Hasan Hami Yildirim had criticised the government for exerting pressure on the judiciary over the graft investigation, which has plunged Turkey into political turmoil just three months ahead of key elections.
A string of public figures including high-profile businessmen and the sons of three ministers were detained on December 17 over allegations of bribery for construction projects as well as illicit money transfers to sanctions-hit Iran.
Five legislators including a former culture minister have resigned from the AKP since the raids, which the government has suggested were instigated by supporters of an influential US-based Turkish cleric.
Mr Erdogan was also forced into a major cabinet reshuffle after the resignation last week of three ministers whose sons were implicated in the probe.
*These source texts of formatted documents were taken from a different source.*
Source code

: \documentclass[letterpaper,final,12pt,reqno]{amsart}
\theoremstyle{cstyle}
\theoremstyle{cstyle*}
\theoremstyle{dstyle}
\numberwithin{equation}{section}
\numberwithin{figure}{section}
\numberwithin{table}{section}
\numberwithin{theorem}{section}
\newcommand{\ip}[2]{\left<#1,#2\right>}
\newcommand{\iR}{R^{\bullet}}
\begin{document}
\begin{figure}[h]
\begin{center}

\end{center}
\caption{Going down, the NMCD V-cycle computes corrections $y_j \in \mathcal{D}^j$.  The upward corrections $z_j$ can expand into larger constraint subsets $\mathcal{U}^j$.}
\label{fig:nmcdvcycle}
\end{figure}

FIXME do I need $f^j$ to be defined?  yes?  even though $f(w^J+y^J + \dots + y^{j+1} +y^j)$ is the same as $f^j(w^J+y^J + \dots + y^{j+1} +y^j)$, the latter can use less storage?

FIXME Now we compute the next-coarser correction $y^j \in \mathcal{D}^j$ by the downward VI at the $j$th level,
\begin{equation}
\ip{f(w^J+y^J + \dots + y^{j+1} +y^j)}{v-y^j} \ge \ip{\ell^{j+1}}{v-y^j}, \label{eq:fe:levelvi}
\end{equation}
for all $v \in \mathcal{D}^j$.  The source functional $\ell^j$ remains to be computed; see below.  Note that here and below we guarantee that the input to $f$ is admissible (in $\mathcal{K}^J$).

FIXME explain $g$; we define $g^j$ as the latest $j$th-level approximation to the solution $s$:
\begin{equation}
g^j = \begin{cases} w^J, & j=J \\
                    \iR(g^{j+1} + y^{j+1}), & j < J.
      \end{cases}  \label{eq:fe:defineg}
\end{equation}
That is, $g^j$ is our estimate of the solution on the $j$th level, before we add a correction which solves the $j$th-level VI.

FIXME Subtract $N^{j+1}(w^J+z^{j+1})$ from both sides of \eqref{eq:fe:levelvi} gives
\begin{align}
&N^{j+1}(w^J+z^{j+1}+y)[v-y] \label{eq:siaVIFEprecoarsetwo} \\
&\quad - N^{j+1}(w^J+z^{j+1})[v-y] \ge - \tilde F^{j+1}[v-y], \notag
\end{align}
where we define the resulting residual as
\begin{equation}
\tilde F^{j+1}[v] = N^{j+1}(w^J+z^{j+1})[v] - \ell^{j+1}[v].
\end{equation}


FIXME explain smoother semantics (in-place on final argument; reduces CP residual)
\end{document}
The corruption scandal has exposed a seething feud between the ruling Justice and Development Party (AKP) and a former ally, the influential Muslim cleric, Fethullah Gulen, whose supporters hold key positions in the police and the judiciary.
The latest resignation has reduced the number of AKP seats in parliament to 320 out of 550.
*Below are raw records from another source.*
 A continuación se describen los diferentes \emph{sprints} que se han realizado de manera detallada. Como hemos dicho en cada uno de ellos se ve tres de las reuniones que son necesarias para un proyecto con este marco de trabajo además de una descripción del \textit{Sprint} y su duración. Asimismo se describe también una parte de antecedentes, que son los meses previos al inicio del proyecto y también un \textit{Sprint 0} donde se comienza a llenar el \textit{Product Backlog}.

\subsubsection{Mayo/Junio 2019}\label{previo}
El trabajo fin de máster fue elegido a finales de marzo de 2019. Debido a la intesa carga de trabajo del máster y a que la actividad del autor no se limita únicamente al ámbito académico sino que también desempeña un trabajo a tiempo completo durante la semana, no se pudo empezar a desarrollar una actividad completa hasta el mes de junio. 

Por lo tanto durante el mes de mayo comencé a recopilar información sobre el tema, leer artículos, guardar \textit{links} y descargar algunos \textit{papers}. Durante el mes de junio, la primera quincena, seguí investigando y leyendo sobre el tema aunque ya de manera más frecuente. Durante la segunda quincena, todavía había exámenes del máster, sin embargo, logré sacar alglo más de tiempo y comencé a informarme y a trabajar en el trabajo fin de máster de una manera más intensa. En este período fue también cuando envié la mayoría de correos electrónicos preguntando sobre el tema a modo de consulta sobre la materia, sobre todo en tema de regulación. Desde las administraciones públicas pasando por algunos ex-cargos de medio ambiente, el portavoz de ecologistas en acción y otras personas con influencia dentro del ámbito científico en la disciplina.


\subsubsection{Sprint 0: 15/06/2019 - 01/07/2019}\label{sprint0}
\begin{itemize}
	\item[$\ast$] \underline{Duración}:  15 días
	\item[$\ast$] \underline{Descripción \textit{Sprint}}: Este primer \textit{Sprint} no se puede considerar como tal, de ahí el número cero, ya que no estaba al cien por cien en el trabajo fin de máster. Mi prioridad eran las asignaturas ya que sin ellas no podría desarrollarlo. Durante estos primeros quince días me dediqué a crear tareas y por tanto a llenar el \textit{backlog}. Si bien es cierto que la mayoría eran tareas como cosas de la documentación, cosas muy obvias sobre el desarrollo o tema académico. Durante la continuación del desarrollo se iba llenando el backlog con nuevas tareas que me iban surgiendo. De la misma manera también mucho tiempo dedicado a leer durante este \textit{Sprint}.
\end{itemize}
The government is set for a key test in March local elections, which will be followed by an August presidential vote and parliamentary elections in 2015.
“It was not an easy decision,” Mr Yildirim said.
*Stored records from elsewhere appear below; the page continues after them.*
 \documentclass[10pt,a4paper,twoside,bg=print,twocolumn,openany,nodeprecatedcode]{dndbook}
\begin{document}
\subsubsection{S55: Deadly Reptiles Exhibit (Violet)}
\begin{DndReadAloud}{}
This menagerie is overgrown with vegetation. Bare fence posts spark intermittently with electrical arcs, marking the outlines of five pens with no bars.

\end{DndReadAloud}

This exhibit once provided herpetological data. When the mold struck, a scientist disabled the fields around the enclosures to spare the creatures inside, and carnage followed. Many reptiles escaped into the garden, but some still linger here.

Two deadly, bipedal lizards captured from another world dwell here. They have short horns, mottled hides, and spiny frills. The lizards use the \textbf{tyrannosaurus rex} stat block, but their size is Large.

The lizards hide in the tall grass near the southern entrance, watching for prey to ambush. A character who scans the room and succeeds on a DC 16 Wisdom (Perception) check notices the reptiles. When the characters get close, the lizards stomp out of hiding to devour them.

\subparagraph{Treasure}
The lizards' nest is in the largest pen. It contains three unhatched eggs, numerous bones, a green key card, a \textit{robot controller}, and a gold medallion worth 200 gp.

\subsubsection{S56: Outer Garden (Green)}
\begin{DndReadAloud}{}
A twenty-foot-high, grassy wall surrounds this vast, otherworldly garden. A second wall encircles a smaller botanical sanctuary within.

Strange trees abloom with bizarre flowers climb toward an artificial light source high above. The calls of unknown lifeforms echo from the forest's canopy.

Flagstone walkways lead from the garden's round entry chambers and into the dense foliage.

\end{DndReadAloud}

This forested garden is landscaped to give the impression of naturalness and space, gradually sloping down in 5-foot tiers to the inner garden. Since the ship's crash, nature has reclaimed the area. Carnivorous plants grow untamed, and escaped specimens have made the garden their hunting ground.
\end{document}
“I wish that the views and opinions I expressed were taken into consideration but I saw that if I stayed in the party I would have been subject to more criticism and I could not take that.”
Mr Yildirim had previously criticised the removal from the probe of an Istanbul prosecutor, Muammer Akkas, who had been set to order a second wave of arrests, reportedly including Mr Erdogan’s son.
“Pressure on prosecutor Muammer Akkas is unacceptable. This pressure cannot be legitimised in a state governed by rule of law,” Mr Yildirim said on Twitter.
The government removed Mr Akkas from the case last week, accusing him of leaking secret files to the media, with Mr Erdogan describing him as a “disgrace to justice”.
The government spokesman, Bulent Arinc, announced on Monday that plans were in the making for legal action against judges and prosecutors accused of wrongdoing or abuse of power.
Mr Erdogan’s government has already ordered the sacking of dozens of police chiefs linked to Mr Gulen or who oversaw the December 17 raids, including the powerful head of the Istanbul force.
The row between government and Mr Gulen followers first hit the headlines in November over AKP plans to shut down a network of private schools run by the movement.